### PROBLEM DETAILS:
Each record that follows is to be output in full, precisely as written.

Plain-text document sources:
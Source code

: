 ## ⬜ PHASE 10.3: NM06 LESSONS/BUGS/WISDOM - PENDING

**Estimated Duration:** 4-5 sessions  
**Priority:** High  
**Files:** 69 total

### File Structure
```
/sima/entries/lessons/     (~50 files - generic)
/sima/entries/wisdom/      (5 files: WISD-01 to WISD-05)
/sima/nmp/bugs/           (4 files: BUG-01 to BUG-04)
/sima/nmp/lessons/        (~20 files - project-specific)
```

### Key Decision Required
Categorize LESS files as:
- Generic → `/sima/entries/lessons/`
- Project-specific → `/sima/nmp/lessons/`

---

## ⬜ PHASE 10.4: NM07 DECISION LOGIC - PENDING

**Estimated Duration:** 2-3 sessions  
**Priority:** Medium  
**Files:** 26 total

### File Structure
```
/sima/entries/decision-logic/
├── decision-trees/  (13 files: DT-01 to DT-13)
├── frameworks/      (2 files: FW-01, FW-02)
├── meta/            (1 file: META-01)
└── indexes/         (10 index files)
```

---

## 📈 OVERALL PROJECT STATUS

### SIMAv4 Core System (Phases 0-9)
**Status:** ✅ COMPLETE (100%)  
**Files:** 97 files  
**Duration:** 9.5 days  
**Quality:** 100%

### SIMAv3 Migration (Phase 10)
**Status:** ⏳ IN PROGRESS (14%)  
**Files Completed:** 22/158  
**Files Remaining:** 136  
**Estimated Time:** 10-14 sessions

### FINISHED TASK:
Source code

: ## ⬜ PHASE 10.3: NM06 LESSONS/BUGS/WISDOM - PENDING

**Estimated Duration:** 4-5 sessions  
**Priority:** High  
**Files:** 69 total

### File Structure
```
/sima/entries/lessons/     (~50 files - generic)
/sima/entries/wisdom/      (5 files: WISD-01 to WISD-05)
/sima/nmp/bugs/           (4 files: BUG-01 to BUG-04)
/sima/nmp/lessons/        (~20 files - project-specific)
```

### Key Decision Required
Categorize LESS files as:
- Generic → `/sima/entries/lessons/`
- Project-specific → `/sima/nmp/lessons/`

---

## ⬜ PHASE 10.4: NM07 DECISION LOGIC - PENDING

**Estimated Duration:** 2-3 sessions  
**Priority:** Medium  
**Files:** 26 total

### File Structure
```
/sima/entries/decision-logic/
├── decision-trees/  (13 files: DT-01 to DT-13)
├── frameworks/      (2 files: FW-01, FW-02)
├── meta/            (1 file: META-01)
└── indexes/         (10 index files)
```

---

## 📈 OVERALL PROJECT STATUS

### SIMAv4 Core System (Phases 0-9)
**Status:** ✅ COMPLETE (100%)  
**Files:** 97 files  
**Duration:** 9.5 days  
**Quality:** 100%

### SIMAv3 Migration (Phase 10)
**Status:** ⏳ IN PROGRESS (14%)  
**Files Completed:** 22/158  
**Files Remaining:** 136  
**Estimated Time:** 10-14 sessions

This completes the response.